Hamas claims that the various branches of the West Bank’s PA security forces have arrested thousands of the group’s supporters in the past few years. The PA’s refusal to release the detainees, many of whom are being held without trial, has spoiled efforts to end the power struggle between Hamas and Fatah.
Sources close to Hamas said that the threat may have been a “joke” by one of the security officers in Ramallah.
The Hamas government, however, strongly condemned the threat and accused the PA of “endorsing Israeli policies and measures.”
Ehab al-Ghissin, spokesman for the Hamas-controlled Interior Ministry in the Gaza Strip, said the threat “was an indication that what happened to our grandfathers, who were deported from Palestine in 1948,” could repeat itself.
He also pointed out that Israel had deported to Lebanon hundreds of Hamas members in the early 1990s.
“The Palestinian Authority is now endorsing Israel’s criminal policy,” Ghissin charged. “The Palestinian Authority wants to help Israel Judaize Jerusalem and build settlements and deport more Palestinian leaders.”
Ismail Radwan, a Hamas spokesman in the Gaza Strip, warned that Hamas and its armed wing, Izzadin Kassam, “would have no mercy” on the Fatah-controlled security forces in the West Bank.
Addressing these forces, Radwan said, “You must return to the right path and reconsider your ways, because neither the people nor the resistance would have mercy on you.”

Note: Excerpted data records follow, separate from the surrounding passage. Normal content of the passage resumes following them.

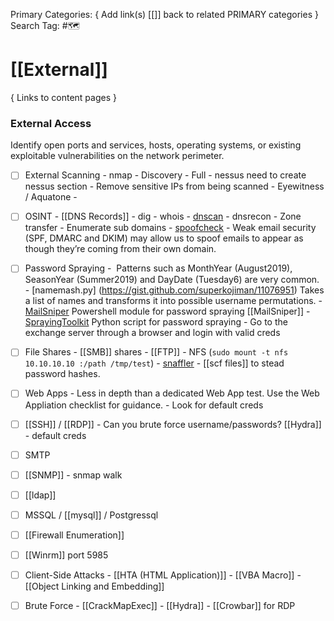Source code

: Primary Categories: { Add link(s) [[]] back to related PRIMARY categories }
Search Tag: #🗺  

# [[External]]  
{ Links to content pages }



### External Access
Identify open ports and services, hosts, operating systems, or existing exploitable vulnerabilities on the network perimeter.

- [ ] External Scanning
                - nmap
                                - Discovery
                                - Full
                - nessus need to create nessus section
                                - Remove sensitive IPs from being scanned
                - Eyewitness / Aquatone
                - 
- [ ] OSINT
                - [[DNS Records]]
	                - dig
	                - whois
	                - [dnscan](https://github.com/rbsec/dnscan)
					- dnsrecon
                                - Zone transfer
                                - Enumerate sub domains
                - [spoofcheck](https://github.com/BishopFox/spoofcheck)
				                -  Weak email security (SPF, DMARC and DKIM) may allow us to spoof emails to appear as though they’re coming from their own domain.
- [ ] Password Spraying
                -  Patterns such as MonthYear (August2019), SeasonYear (Summer2019) and DayDate (Tuesday6) are very common.
                - [namemash.py] (https://gist.github.com/superkojiman/11076951) Takes a list of names and transforms it into possible username permutations.
                - [MailSniper](https://github.com/dafthack/MailSniper) Powershell module for password spraying [[MailSniper]]
                - [SprayingToolkit](https://github.com/byt3bl33d3r/SprayingToolkit) Python script for password spraying
                - Go to the exchange server through a browser and login with valid creds
- [ ] File Shares
                - [[SMB]] shares
                - [[FTP]]
                - NFS (`sudo mount -t nfs 10.10.10.10 :/path /tmp/test`)
                - [snaffler](https://github.com/SnaffCon/Snaffler)
                - [[scf files]] to stead password hashes.
- [ ] Web Apps
                - Less in depth than a dedicated Web App test. Use the Web Appliation checklist for guidance.
                - Look for default creds
- [ ] [[SSH]] / [[RDP]]
                - Can you brute force username/passwords? [[Hydra]]
                - default creds
- [ ] SMTP
- [ ] [[SNMP]]
                - snmap walk
- [ ] [[ldap]]
- [ ] MSSQL / [[mysql]] / Postgressql
- [ ] [[Firewall Enumeration]]
- [ ] [[Winrm]] port 5985
- [ ] Client-Side Attacks
				- [[HTA (HTML Application)]]
				- [[VBA Macro]]
				- [[Object Linking and Embedding]]
- [ ] Brute Force
				- [[CrackMapExec]]
				- [[Hydra]]
				- [[Crowbar]] for RDP

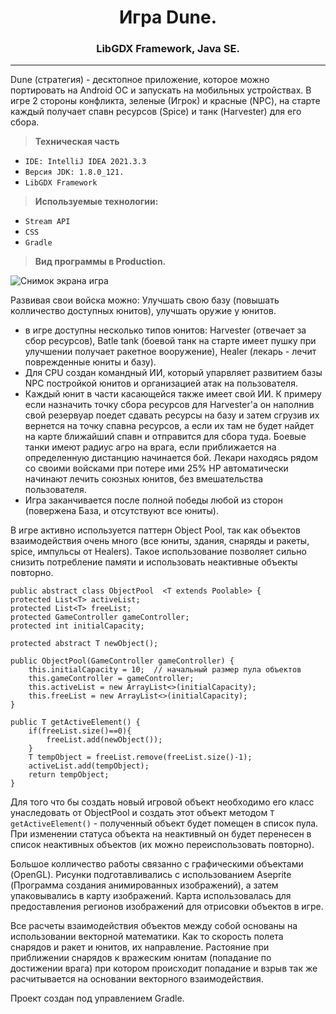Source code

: <h1 align="center">Игра Dune.
<h3 align="center">LibGDX Framework, Java SE.</h3>

 ---------------------

Dune (стратегия) - десктопное приложение, которое можно портировать на Android ОС и запускать на мобильных устройствах.
В игре 2 стороны конфликта, зеленые (Игрок) и красные (NPC), на старте каждый получает спавн ресурсов (Spice) и танк (Harvester) для его сбора.

> <b>Техническая часть</b>
 - `IDE: IntelliJ IDEA 2021.3.3`
 - `Версия JDK: 1.8.0_121.`
 - `LibGDX Framework`
 
> <b>Используемые технологии:</b>
 - `Stream API`
 - `CSS`
 - `Gradle`
 
 > <b>Вид программы в Production.</b>

![Снимок экрана игра](https://user-images.githubusercontent.com/89448563/197381192-897dba5a-a0a9-4ab2-ac6e-7d0005fac92a.png)

Развивая свои войска можно:  Улучшать свою базу (повышать колличество доступных юнитов), улучшать оружие у юнитов. 
- в игре доступны несколько типов юнитов: Harvester (отвечает за сбор ресурсов), Batle tank (боевой танк на старте имеет пушку при улучшении получает ракетное вооружение),
  Healer (лекарь - лечит поврежденные юниты и базу).
- Для CPU создан командный ИИ, который упарвляет развитием базы NPC постройкой юнитов и организацией атак на пользователя.
- Каждый юнит в части касающейся также имеет свой ИИ. К примеру если назначить точку сбора ресурсов для Harvester'a он наполнив свой резервуар поедет сдавать ресурсы на базу 
  и затем сгрузив их вернется на точку спавна ресурсов, а если их там не будет найдет на карте ближайший спавн и отправится для сбора туда. 
  Боевые танки имеют радиус агро на врага, если приближается на определенную дистанцию начинается бой. Лекари находясь рядом со своими войсками при потере ими 25% HP 
  автоматически начинают лечить союзных юнитов, без вмешательства пользователя.
- Игра заканчивается после полной победы любой из сторон (повержена База, и отсутствуют все юниты).

В игре активно используется паттерн Object Pool, так как объектов взаимодействия очень много (все юниты, здания, снаряды и ракеты, spice, импульсы от Healers).
Такое использование позволяет сильно снизить потребление памяти и использовать неактивные объекты повторно.

    public abstract class ObjectPool  <T extends Poolable> {
    protected List<T> activeList;
    protected List<T> freeList;
    protected GameController gameController;
    protected int initialCapacity;
    
    protected abstract T newObject();

    public ObjectPool(GameController gameController) {
        this.initialCapacity = 10;  // начальный размер пула объектов
        this.gameController = gameController;
        this.activeList = new ArrayList<>(initialCapacity);
        this.freeList = new ArrayList<>(initialCapacity);
    }

    public T getActiveElement() {
        if(freeList.size()==0){
            freeList.add(newObject());
        }
        T tempObject = freeList.remove(freeList.size()-1);
        activeList.add(tempObject);
        return tempObject;
    }
    
Для того что бы создать новый игровой объект необходимо его класс унаследовать от ObjectPool и создать этот объект методом `T getActiveElement()` - полученный объект будет помещен в список пула. При изменении статуса объекта на неактивный он будет перенесен в список неактивных объектов (их можно переиспользовать повторно). 

Большое колличество работы связанно с графическими объектами (OpenGL). Рисунки подготавливались с использованием Aseprite (Программа создания анимированных изображений), 
а затем упаковывались в карту изображений. Карта использовалась для предоставления регионов изображений для отрисовки объектов в игре. 

Все расчеты взаимодействия объектов между собой основаны на использовании векторной математики. Как то скорость полета снарядов и ракет и юнитов, их направление.
Растояние при приближении снарядов к вражеским юнитам (попадание по достижении врага) при котором происходит попадание и взрыв так же расчитывается 
на основании векторного взаимодействия.   

Проект создан под управлением Gradle.
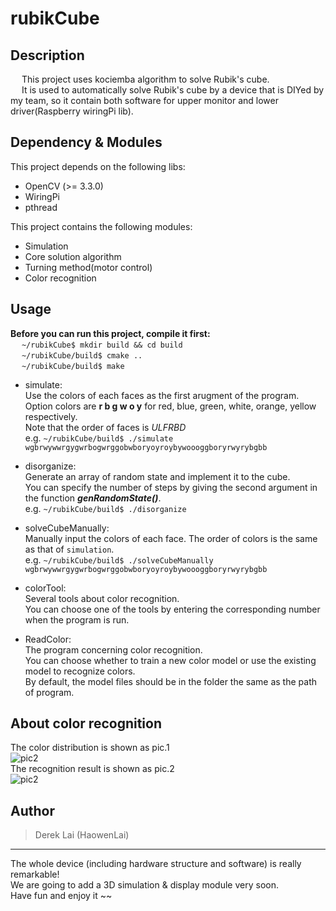 # rubikCube
## Description
&ensp;&ensp; This project uses kociemba algorithm to solve Rubik's cube.  
&ensp;&ensp; It is used to automatically solve Rubik's cube by a device that is DIYed by my team, so it contain both software for upper monitor and lower driver(Raspberry wiringPi lib).

## Dependency & Modules
This project depends on the following libs:
- OpenCV (>= 3.3.0)
- WiringPi
- pthread

This project contains the following modules:
- Simulation
- Core solution algorithm
- Turning method(motor control)
- Color recognition

## Usage
**Before you can run this project, compile it first:**  
&ensp;&ensp; `~/rubikCube$ mkdir build && cd build`  
&ensp;&ensp; `~/rubikCube/build$ cmake ..`  
&ensp;&ensp; `~/rubikCube/build$ make`  
- simulate:  
  Use the colors of each faces as the first arugment of the program.  
  Option colors are **r b g w o y** for red, blue, green, white, orange, yellow respectively.  
  Note that the order of faces is *ULFRBD*  
  e.g. `~/rubikCube/build$ ./simulate wgbrwywwrgygwrbogwrggobwboryoyroybywoooggboryrwyrybgbb`  
  
- disorganize:  
  Generate an array of random state and implement it to the cube.  
  You can specify the number of steps by giving the second argument in the function ***genRandomState()***.  
  e.g. `~/rubikCube/build$ ./disorganize`
  
- solveCubeManually:  
  Manually input the colors of each face. The order of colors is the same as that of `simulation`.  
  e.g. `~/rubikCube/build$ ./solveCubeManually wgbrwywwrgygwrbogwrggobwboryoyroybywoooggboryrwyrybgbb`  

- colorTool:  
  Several tools about color recognition.  
  You can choose one of the tools by entering the corresponding number when the program is run.  
  
- ReadColor:  
  The program concerning color recognition.  
  You can choose whether to train a new color model or use the existing model to recognize colors.  
  By default, the model files should be in the folder the same as the path of program.  

## About color recognition
The color distribution is shown as pic.1  
![pic2](https://github.com/HaowenLai/rubikCube/releases/download/v2.0/color_distribution.png)  
The recognition result is shown as pic.2  
![pic2](https://github.com/HaowenLai/rubikCube/releases/download/v2.0/color_recognition.png)  

## Author
> Derek Lai (HaowenLai)
****
The whole device (including hardware structure and software) is really remarkable!  
We are going to add a 3D simulation & display module very soon.  
Have fun and enjoy it ~~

Aziz Dwaik, the most senior Hamas official in the West Bank, denounced the deportation threat as an “assault on Islamic and national values and principles.” He said that the threat was “extremely dangerous because it’s the Israeli occupation that was always accustomed to deporting and displacing Palestinians.”
Dwaik added that he could not comprehend “how any Palestinian could threaten a Palestinian with deportation from his homeland.”
He cautioned that such a move would see rival Palestinian parties “enter the phase of breaking each other’s bones.”
Fatah, meanwhile, accused Hamas security forces of arresting 10 top Fatah representatives in the Gaza Strip as of Saturday.
A Fatah spokesman said that the arrests were apparently aimed at preventing the faction from celebrating the 46th anniversary of its creation. He identified the men who were “abducted” by Hamas as Ibrahim Tahrawi, Musa Hils, Tahseen Jabour, Yasser Juaidi, Imad Maslamani, Rami a-Sawisi, Saed a-Sawwaf, Ahmed al- Hawaiti, Amin al-Mughni and Imad a-Nadi.
Last weekend, Hamas also detained Fayez Abu Aitah, the Fatah spokesman in the Gaza Strip, who has been under house arrest since he returned to his home in Gaza City earlier this year.